[Collection entries]

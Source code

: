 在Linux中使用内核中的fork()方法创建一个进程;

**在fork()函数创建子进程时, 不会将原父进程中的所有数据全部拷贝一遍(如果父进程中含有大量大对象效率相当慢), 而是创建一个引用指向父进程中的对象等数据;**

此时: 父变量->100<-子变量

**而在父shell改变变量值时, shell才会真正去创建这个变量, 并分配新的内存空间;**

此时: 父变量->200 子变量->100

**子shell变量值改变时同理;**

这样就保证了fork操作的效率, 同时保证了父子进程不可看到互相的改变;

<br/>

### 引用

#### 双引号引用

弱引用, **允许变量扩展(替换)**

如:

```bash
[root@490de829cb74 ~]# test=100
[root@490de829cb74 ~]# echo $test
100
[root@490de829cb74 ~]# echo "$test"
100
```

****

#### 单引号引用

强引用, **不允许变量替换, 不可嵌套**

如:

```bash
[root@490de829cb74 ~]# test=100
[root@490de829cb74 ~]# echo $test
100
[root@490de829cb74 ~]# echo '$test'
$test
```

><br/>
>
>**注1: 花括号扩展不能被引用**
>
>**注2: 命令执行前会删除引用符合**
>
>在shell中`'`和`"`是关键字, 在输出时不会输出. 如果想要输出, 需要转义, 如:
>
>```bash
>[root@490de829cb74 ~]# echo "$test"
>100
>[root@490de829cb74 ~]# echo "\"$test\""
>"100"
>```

§ **ABOUT THIS TASK**: Exactly as they appear above, transcribe the records in full.

§ **THE COMPLETED TASK**:
Source code

: 在Linux中使用内核中的fork()方法创建一个进程;

**在fork()函数创建子进程时, 不会将原父进程中的所有数据全部拷贝一遍(如果父进程中含有大量大对象效率相当慢), 而是创建一个引用指向父进程中的对象等数据;**

此时: 父变量->100<-子变量

**而在父shell改变变量值时, shell才会真正去创建这个变量, 并分配新的内存空间;**

此时: 父变量->200 子变量->100

**子shell变量值改变时同理;**

这样就保证了fork操作的效率, 同时保证了父子进程不可看到互相的改变;

<br/>

### 引用

#### 双引号引用

弱引用, **允许变量扩展(替换)**

如:

```bash
[root@490de829cb74 ~]# test=100
[root@490de829cb74 ~]# echo $test
100
[root@490de829cb74 ~]# echo "$test"
100
```

****

#### 单引号引用

强引用, **不允许变量替换, 不可嵌套**

如:

```bash
[root@490de829cb74 ~]# test=100
[root@490de829cb74 ~]# echo $test
100
[root@490de829cb74 ~]# echo '$test'
$test
```

><br/>
>
>**注1: 花括号扩展不能被引用**
>
>**注2: 命令执行前会删除引用符合**
>
>在shell中`'`和`"`是关键字, 在输出时不会输出. 如果想要输出, 需要转义, 如:
>
>```bash
>[root@490de829cb74 ~]# echo "$test"
>100
>[root@490de829cb74 ~]# echo "\"$test\""
>"100"
>```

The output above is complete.